# TASK OBJECTIVE:
Your task is to transcribe all of the records exactly and leave out the pictures.

# EXERCISE INPUTS:
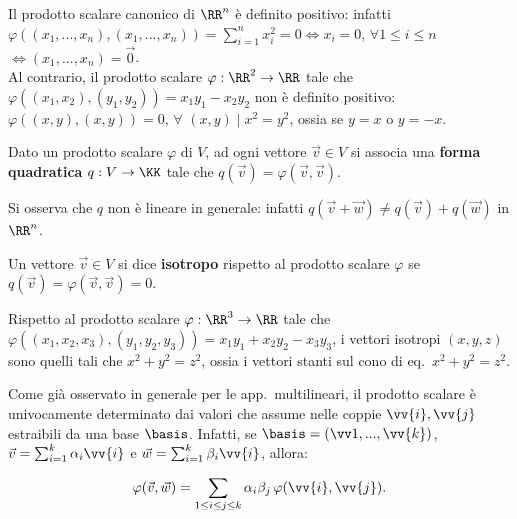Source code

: \documentclass[11pt]{article}
\begin{document}
	\begin{example}
		Il prodotto scalare canonico di $\RR^n$ è definito positivo: infatti $\varphi((x_1, ..., x_n), (x_1, ..., x_n)) =
		\sum_{i=1}^n x_i^2  = 0 \iff x_i = 0$, $\forall 1 \leq i \leq n$ $\iff (x_1, ..., x_n) = \vec{0}$. \\
		
		Al contrario, il prodotto scalare $\varphi : \RR^2 \to \RR$ tale che $\varphi((x_1, x_2), (y_1, y_2)) = x_1 y_1 - x_2 y_2$ non è definito positivo: $\varphi((x, y), (x, y)) = 0$, $\forall$ $(x, y) \mid x^2 = y^2$, ossia se
		$y = x$ o $y = -x$.
	\end{example}

	\begin{definition}
		Dato un prodotto scalare $\varphi$ di $V$, ad ogni vettore $\vec{v} \in V$ si associa una \textbf{forma quadratica}
		$q : V \to \KK$ tale che $q(\vec{v}) = \varphi(\vec{v}, \vec{v})$.
	\end{definition}

	\begin{remark}
		Si osserva che $q$ non è lineare in generale: infatti $q(\vec{v} + \vec{w}) \neq q(\vec{v}) + q(\vec{w})$ in
		$\RR^n$.
	\end{remark}

	\begin{definition}
		Un vettore $\vec{v} \in V$ si dice \textbf{isotropo} rispetto al prodotto scalare $\varphi$ se $q(\vec{v}) =
		\varphi(\vec{v}, \vec{v}) = 0$.
	\end{definition}

	\begin{example}
		Rispetto al prodotto scalare $\varphi : \RR^3 \to \RR$ tale che $\varphi((x_1, x_2, x_3), (y_1, y_2, y_3)) =
		x_1 y_1 + x_2 y_2 - x_3 y_3$, i vettori isotropi $(x, y, z)$ sono quelli tali che $x^2 + y^2 = z^2$, ossia
		i vettori stanti sul cono di eq.~$x^2 + y^2 = z^2$.
	\end{example}

	\begin{remark}
		Come già osservato in generale per le app.~multilineari, il prodotto scalare è univocamente determinato
		dai valori che assume nelle coppie $\vv{i}, \vv{j}$ estraibili da una base $\basis$. Infatti, se
		$\basis = (\vv1, ..., \vv{k})$, $\vec{v} = \sum_{i=1}^k \alpha_i \vv{i}$ e $\vec{w} = \sum_{i=1}^k \beta_i \vv{i}$,
		allora:
		
		\[ \varphi(\vec{v}, \vec{w}) = \sum_{1 \leq i \leq j \leq k} \alpha_i \beta_j \, \varphi(\vv{i}, \vv{j}). \]
	\end{remark}
\end{document}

# SOLUTION:
Source code

: \documentclass[11pt]{article}
\begin{document}
	\begin{example}
		Il prodotto scalare canonico di $\RR^n$ è definito positivo: infatti $\varphi((x_1, ..., x_n), (x_1, ..., x_n)) =
		\sum_{i=1}^n x_i^2  = 0 \iff x_i = 0$, $\forall 1 \leq i \leq n$ $\iff (x_1, ..., x_n) = \vec{0}$. \\
		
		Al contrario, il prodotto scalare $\varphi : \RR^2 \to \RR$ tale che $\varphi((x_1, x_2), (y_1, y_2)) = x_1 y_1 - x_2 y_2$ non è definito positivo: $\varphi((x, y), (x, y)) = 0$, $\forall$ $(x, y) \mid x^2 = y^2$, ossia se
		$y = x$ o $y = -x$.
	\end{example}

	\begin{definition}
		Dato un prodotto scalare $\varphi$ di $V$, ad ogni vettore $\vec{v} \in V$ si associa una \textbf{forma quadratica}
		$q : V \to \KK$ tale che $q(\vec{v}) = \varphi(\vec{v}, \vec{v})$.
	\end{definition}

	\begin{remark}
		Si osserva che $q$ non è lineare in generale: infatti $q(\vec{v} + \vec{w}) \neq q(\vec{v}) + q(\vec{w})$ in
		$\RR^n$.
	\end{remark}

	\begin{definition}
		Un vettore $\vec{v} \in V$ si dice \textbf{isotropo} rispetto al prodotto scalare $\varphi$ se $q(\vec{v}) =
		\varphi(\vec{v}, \vec{v}) = 0$.
	\end{definition}

	\begin{example}
		Rispetto al prodotto scalare $\varphi : \RR^3 \to \RR$ tale che $\varphi((x_1, x_2, x_3), (y_1, y_2, y_3)) =
		x_1 y_1 + x_2 y_2 - x_3 y_3$, i vettori isotropi $(x, y, z)$ sono quelli tali che $x^2 + y^2 = z^2$, ossia
		i vettori stanti sul cono di eq.~$x^2 + y^2 = z^2$.
	\end{example}

	\begin{remark}
		Come già osservato in generale per le app.~multilineari, il prodotto scalare è univocamente determinato
		dai valori che assume nelle coppie $\vv{i}, \vv{j}$ estraibili da una base $\basis$. Infatti, se
		$\basis = (\vv1, ..., \vv{k})$, $\vec{v} = \sum_{i=1}^k \alpha_i \vv{i}$ e $\vec{w} = \sum_{i=1}^k \beta_i \vv{i}$,
		allora:
		
		\[ \varphi(\vec{v}, \vec{w}) = \sum_{1 \leq i \leq j \leq k} \alpha_i \beta_j \, \varphi(\vv{i}, \vv{j}). \]
	\end{remark}
\end{document}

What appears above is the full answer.